Overall, 216 patients were treated with naporafenib plus rineterkib (NSCLC: n = 101) or naporafenib plus trametinib (NSCLC: n = 79; melanoma: n = 36). In total, 10 of 62 (16%) patients experienced at least one dose-limiting toxicity. The RDEs were established as naporafenib 400 mg BID plus rineterkib 200 mg QD, naporafenib 200 mg BID plus trametinib 1 mg QD and naporafenib 400 mg BID plus trametinib 0.5 mg QD. The most frequent grade ≥ 3 treatment-related adverse event was increased lipase (8/101 [7.9%] patients) for naporafenib plus rineterkib and rash (22/115 [19.1%] patients) for naporafenib plus trametinib. Among patients with NSCLC, partial response was observed in three patients (one with KRAS-mutant, two with BRAF-mutant NSCLC) treated with naporafenib plus rineterkib and two patients (both with KRAS-mutant NSCLC) treated with naporafenib plus trametinib. On-treatment median reductions in DUSP6 mRNA levels from baseline were 45.5% and 76.1% with naporafenib plus rineterkib or trametinib, respectively.

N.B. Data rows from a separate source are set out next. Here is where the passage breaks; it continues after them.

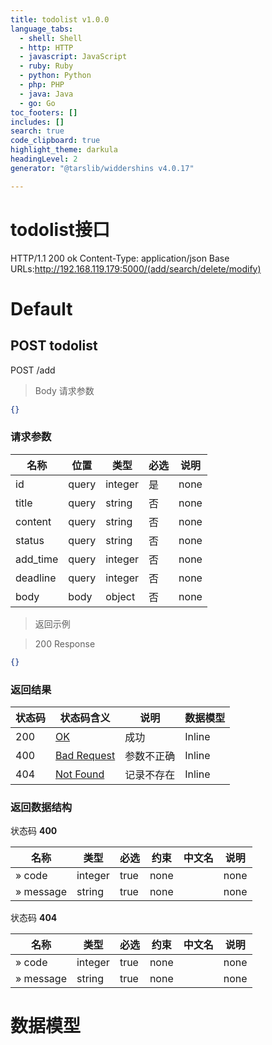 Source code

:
 ```yaml
---
title: todolist v1.0.0
language_tabs:
  - shell: Shell
  - http: HTTP
  - javascript: JavaScript
  - ruby: Ruby
  - python: Python
  - php: PHP
  - java: Java
  - go: Go
toc_footers: []
includes: []
search: true
code_clipboard: true
highlight_theme: darkula
headingLevel: 2
generator: "@tarslib/widdershins v4.0.17"

---
```


# todolist接口
HTTP/1.1 200 ok
Content-Type: application/json
Base URLs:http://192.168.119.179:5000/(add/search/delete/modify)

# Default

## POST todolist

POST /add

> Body 请求参数

```json
{}
```

### 请求参数

|名称|位置|类型|必选|说明|
|---|---|---|---|---|
|id|query|integer| 是 |none|
|title|query|string| 否 |none|
|content|query|string| 否 |none|
|status|query|string| 否 |none|
|add_time|query|integer| 否 |none|
|deadline|query|integer| 否 |none|
|body|body|object| 否 |none|

> 返回示例

> 200 Response

```json
{}
```

### 返回结果

|状态码|状态码含义|说明|数据模型|
|---|---|---|---|
|200|[OK](https://tools.ietf.org/html/rfc7231#section-6.3.1)|成功|Inline|
|400|[Bad Request](https://tools.ietf.org/html/rfc7231#section-6.5.1)|参数不正确|Inline|
|404|[Not Found](https://tools.ietf.org/html/rfc7231#section-6.5.4)|记录不存在|Inline|

### 返回数据结构

状态码 **400**

|名称|类型|必选|约束|中文名|说明|
|---|---|---|---|---|---|
|» code|integer|true|none||none|
|» message|string|true|none||none|

状态码 **404**

|名称|类型|必选|约束|中文名|说明|
|---|---|---|---|---|---|
|» code|integer|true|none||none|
|» message|string|true|none||none|

# 数据模型

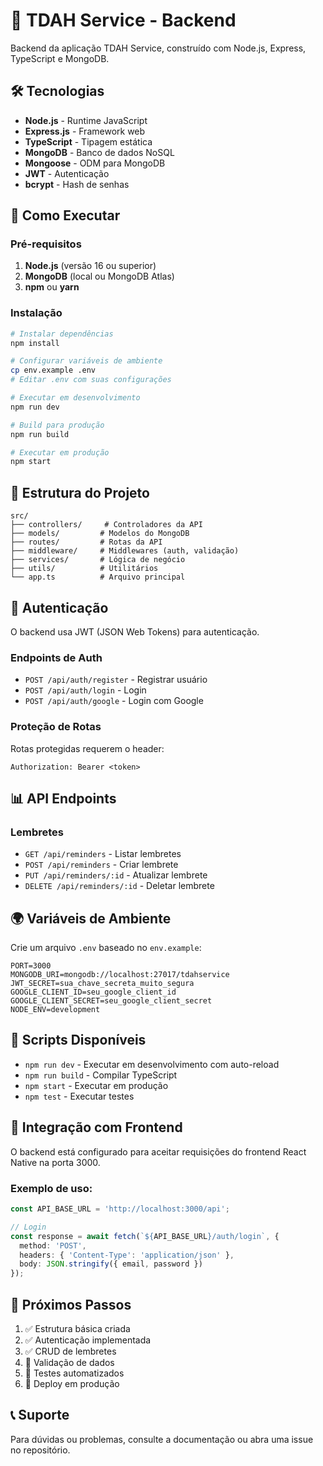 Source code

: # 🚀 TDAH Service - Backend

Backend da aplicação TDAH Service, construído com Node.js, Express, TypeScript e MongoDB.

## 🛠️ Tecnologias

- **Node.js** - Runtime JavaScript
- **Express.js** - Framework web
- **TypeScript** - Tipagem estática
- **MongoDB** - Banco de dados NoSQL
- **Mongoose** - ODM para MongoDB
- **JWT** - Autenticação
- **bcrypt** - Hash de senhas

## 🚀 Como Executar

### Pré-requisitos

1. **Node.js** (versão 16 ou superior)
2. **MongoDB** (local ou MongoDB Atlas)
3. **npm** ou **yarn**

### Instalação

```bash
# Instalar dependências
npm install

# Configurar variáveis de ambiente
cp env.example .env
# Editar .env com suas configurações

# Executar em desenvolvimento
npm run dev

# Build para produção
npm run build

# Executar em produção
npm start
```

## 📁 Estrutura do Projeto

```
src/
├── controllers/     # Controladores da API
├── models/         # Modelos do MongoDB
├── routes/         # Rotas da API
├── middleware/     # Middlewares (auth, validação)
├── services/       # Lógica de negócio
├── utils/          # Utilitários
└── app.ts          # Arquivo principal
```

## 🔐 Autenticação

O backend usa JWT (JSON Web Tokens) para autenticação.

### Endpoints de Auth

- `POST /api/auth/register` - Registrar usuário
- `POST /api/auth/login` - Login
- `POST /api/auth/google` - Login com Google

### Proteção de Rotas

Rotas protegidas requerem o header:
```
Authorization: Bearer <token>
```

## 📊 API Endpoints

### Lembretes
- `GET /api/reminders` - Listar lembretes
- `POST /api/reminders` - Criar lembrete
- `PUT /api/reminders/:id` - Atualizar lembrete
- `DELETE /api/reminders/:id` - Deletar lembrete

## 🌍 Variáveis de Ambiente

Crie um arquivo `.env` baseado no `env.example`:

```env
PORT=3000
MONGODB_URI=mongodb://localhost:27017/tdahservice
JWT_SECRET=sua_chave_secreta_muito_segura
GOOGLE_CLIENT_ID=seu_google_client_id
GOOGLE_CLIENT_SECRET=seu_google_client_secret
NODE_ENV=development
```

## 🔧 Scripts Disponíveis

- `npm run dev` - Executar em desenvolvimento com auto-reload
- `npm run build` - Compilar TypeScript
- `npm start` - Executar em produção
- `npm test` - Executar testes

## 📱 Integração com Frontend

O backend está configurado para aceitar requisições do frontend React Native na porta 3000.

### Exemplo de uso:

```typescript
const API_BASE_URL = 'http://localhost:3000/api';

// Login
const response = await fetch(`${API_BASE_URL}/auth/login`, {
  method: 'POST',
  headers: { 'Content-Type': 'application/json' },
  body: JSON.stringify({ email, password })
});
```

## 🚀 Próximos Passos

1. ✅ Estrutura básica criada
2. ✅ Autenticação implementada
3. ✅ CRUD de lembretes
4. 🔄 Validação de dados
5. 🔄 Testes automatizados
6. 🔄 Deploy em produção

## 📞 Suporte

Para dúvidas ou problemas, consulte a documentação ou abra uma issue no repositório.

Both naporafenib combinations had acceptable safety profiles. Antitumor activity was limited in patients with NSCLC, despite the observed on-target pharmacodynamic effect.
gov identifier: NCT02974725.
MAPK 通路的基因改变在非小细胞肺癌(NSCLC)中很常见。患有 NSCLC 的患者可能受益于使用泛 RAF 抑制剂纳博替尼(LXH254)联合 ERK1/2 抑制剂瑞替替尼(LTT462)或 MEK1/2 抑制剂曲美替尼的治疗。
这是一项首次人体 1b 期剂量递增/剂量扩展研究,在 KRAS-/BRAF 突变型 NSCLC 患者中,研究了纳博替尼(50-350mg 每日一次[QD]或 300-600mg 每日两次[BID])联合瑞替替尼(100-300mg QD)的组合,在 KRAS-/BRAF 突变型 NSCLC 和 NRAS 突变型黑色素瘤患者中,研究了纳博替尼(200mg BID 或 400mg BID)联合曲美替尼(0.5mg QD、1mg QD 或 1mg QD 2 周/2 周停药)的组合。主要目的是确定扩展推荐剂量(RDE)并评估耐受性和安全性。次要目标包括抗肿瘤活性和药代动力学。
共有 216 名患者接受了纳博替尼加瑞替替尼(NSCLC:n=101)或纳博替尼加曲美替尼(NSCLC:n=79;黑色素瘤:n=36)治疗。共有 62 例(16%)患者发生至少 1 例剂量限制性毒性。RDE 确定为纳博替尼 400mg BID 加瑞替替尼 200mg QD、纳博替尼 200mg BID 加曲美替尼 1mg QD 和纳博替尼 400mg BID 加曲美替尼 0.5mg QD。最常见的≥3 级治疗相关不良事件是纳博替尼加瑞替替尼(7.9%[101 例患者中的 8 例])的脂肪酶升高和纳博替尼加曲美替尼(19.1%[115 例患者中的 22 例])的皮疹。在 NSCLC 患者中,纳博替尼加瑞替替尼治疗的 3 名患者(1 名 KRAS 突变型,2 名 BRAF 突变型 NSCLC)和纳博替尼加曲美替尼治疗的 2 名患者(均为 KRAS 突变型 NSCLC)观察到部分缓解。纳博替尼加瑞替替尼或曲美替尼治疗时,DUSP6mRNA 水平从基线的中位降低分别为 45.5%和 76.1%。
两种纳博替尼联合用药的安全性都可以接受。尽管观察到了针对靶点的药效学效应,但在 NSCLC 患者中抗肿瘤活性有限。
gov 标识符:NCT02974725。